While the social science research is dated, and many of the cultural references will not be recalled by some current readers, the book is worth an overview. The work’s major flaw is that it does not capture the meaning of father; rather it simply represents a cacophony of voices in the reduction of fatherhood. Despite her attempt to suggest solutions to the problem of fatherlessness, neither Daniels nor her contributors adequately address the definition of “father.” In, other words, for all the time spent giving voice to the problems that come from fatherlessness, the meaning or nature of a father is never defined as a value. Fatherhood remains a secondary concern to the political, social, and cultural ills resulting from fatherlessness.

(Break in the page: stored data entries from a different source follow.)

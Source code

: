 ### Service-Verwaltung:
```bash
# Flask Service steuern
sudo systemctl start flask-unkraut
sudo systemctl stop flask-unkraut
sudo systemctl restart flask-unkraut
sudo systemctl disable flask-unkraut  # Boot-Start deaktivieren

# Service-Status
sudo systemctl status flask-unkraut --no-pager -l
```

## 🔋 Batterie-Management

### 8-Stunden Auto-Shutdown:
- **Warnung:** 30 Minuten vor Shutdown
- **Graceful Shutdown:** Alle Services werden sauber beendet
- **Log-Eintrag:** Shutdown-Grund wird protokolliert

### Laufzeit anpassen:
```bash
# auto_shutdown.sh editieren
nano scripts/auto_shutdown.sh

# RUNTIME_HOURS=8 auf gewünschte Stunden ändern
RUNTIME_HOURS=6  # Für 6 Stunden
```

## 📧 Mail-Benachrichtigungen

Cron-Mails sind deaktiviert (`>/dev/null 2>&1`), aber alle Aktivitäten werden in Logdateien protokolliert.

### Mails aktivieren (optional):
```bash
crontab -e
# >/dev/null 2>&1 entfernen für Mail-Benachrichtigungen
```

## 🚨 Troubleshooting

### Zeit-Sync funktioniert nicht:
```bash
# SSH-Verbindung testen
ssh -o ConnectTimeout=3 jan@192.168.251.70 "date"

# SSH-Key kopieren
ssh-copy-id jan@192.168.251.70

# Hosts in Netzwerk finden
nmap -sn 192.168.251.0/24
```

Even those who would be supporters of restored or found fathers tardily approach the question of the value of fatherhood, and then only from the perspective of creating social stability.

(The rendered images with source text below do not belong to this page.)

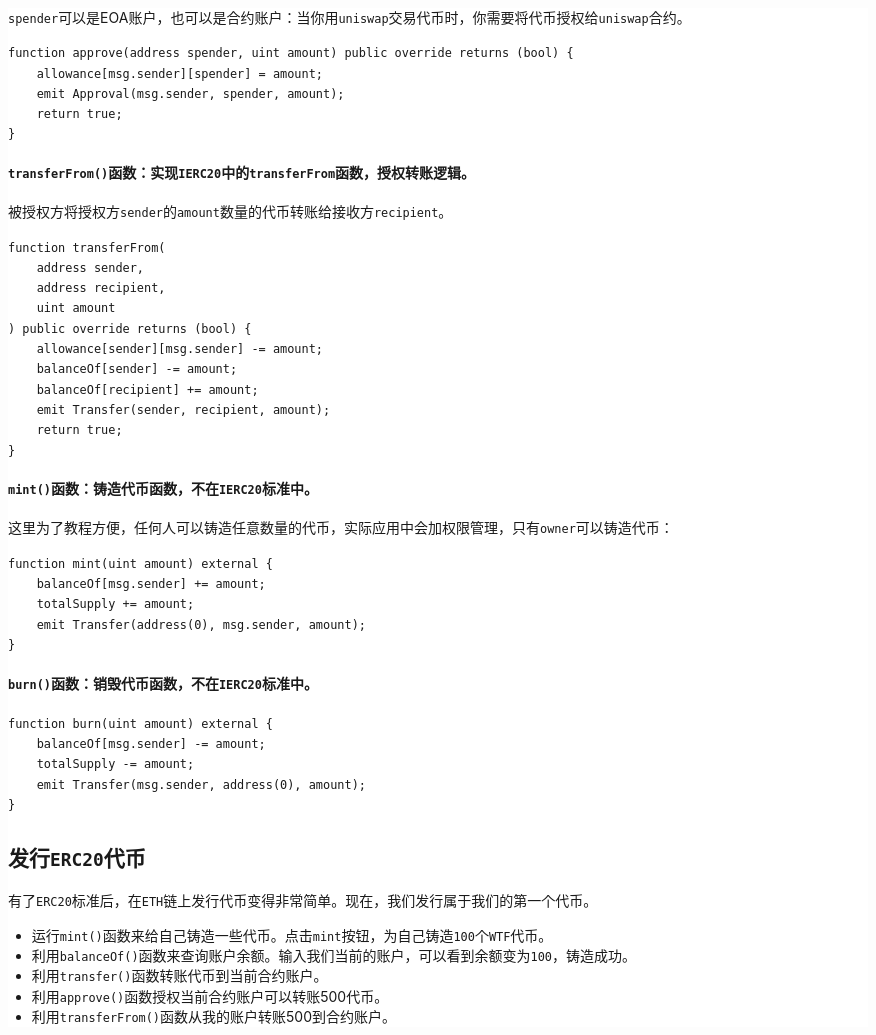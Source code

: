 `spender`可以是EOA账户，也可以是合约账户：当你用`uniswap`交易代币时，你需要将代币授权给`uniswap`合约。

```solidity
function approve(address spender, uint amount) public override returns (bool) {
    allowance[msg.sender][spender] = amount;
    emit Approval(msg.sender, spender, amount);
    return true;
}
```

#### `transferFrom()`函数：实现`IERC20`中的`transferFrom`函数，授权转账逻辑。

被授权方将授权方`sender`的`amount`数量的代币转账给接收方`recipient`。

```solidity
function transferFrom(
    address sender,
    address recipient,
    uint amount
) public override returns (bool) {
    allowance[sender][msg.sender] -= amount;
    balanceOf[sender] -= amount;
    balanceOf[recipient] += amount;
    emit Transfer(sender, recipient, amount);
    return true;
}
```

#### `mint()`函数：铸造代币函数，不在`IERC20`标准中。

这里为了教程方便，任何人可以铸造任意数量的代币，实际应用中会加权限管理，只有`owner`可以铸造代币：

```solidity
function mint(uint amount) external {
    balanceOf[msg.sender] += amount;
    totalSupply += amount;
    emit Transfer(address(0), msg.sender, amount);
}
```

#### `burn()`函数：销毁代币函数，不在`IERC20`标准中。

```solidity
function burn(uint amount) external {
    balanceOf[msg.sender] -= amount;
    totalSupply -= amount;
    emit Transfer(msg.sender, address(0), amount);
}
```

## 发行`ERC20`代币

有了`ERC20`标准后，在`ETH`链上发行代币变得非常简单。现在，我们发行属于我们的第一个代币。

- 运行`mint()`函数来给自己铸造一些代币。点击`mint`按钮，为自己铸造`100`个`WTF`代币。
- 利用`balanceOf()`函数来查询账户余额。输入我们当前的账户，可以看到余额变为`100`，铸造成功。
- 利用`transfer()`函数转账代币到当前合约账户。
- 利用`approve()`函数授权当前合约账户可以转账500代币。
- 利用`transferFrom()`函数从我的账户转账500到合约账户。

When I think “father,” it is my own father who springs to mind first. This means that my understanding of the term “father” will already assume a personal relationship. Even children who do not know their fathers wish to know who they are. This reflection, regardless of whether my relationship with my father was good or bad, or how much he was present in my life, already brings me to the question of acknowledgment of the source of my own existence. And this may, for many people, require a great deal of personal healing. But it is irrefutable that, before the gift of stability, before being an economic value for the family, my father begat me. My life is a gift because of him, and his life is a gift because of his father before him, and so on. Rather than simply reducing the role of fathers to their social and economic contributions, even with the good that might be, we do better to begin with the reality that fathers are superfluous in the sense that they are gratuitous. They are more than what is required; they go beyond themselves and exceed their own limitations by giving life to their children. Fatherlessness, then, understood on the part of all the contributors of this work, even though we may agree with some of their proposals, is steeped in a rejection of fatherhood articulated in Robert Griswold’s conclusion: “Above all, we must continue to reflect on a problem central to liberal theory and modern individualism: how to balance the self-interest of adults with the needs of children.”
Fatherhood is a gift which needs to be protected and it is in the very real interests of the state to establish pro-family policies and promote fatherhood. But social reforms will not, in themselves, bring about the good that is required for the return of the “father.” What is required, first, is acknowledgement and a sense of gratitude for the gift and mystery that is expressed in fatherhood.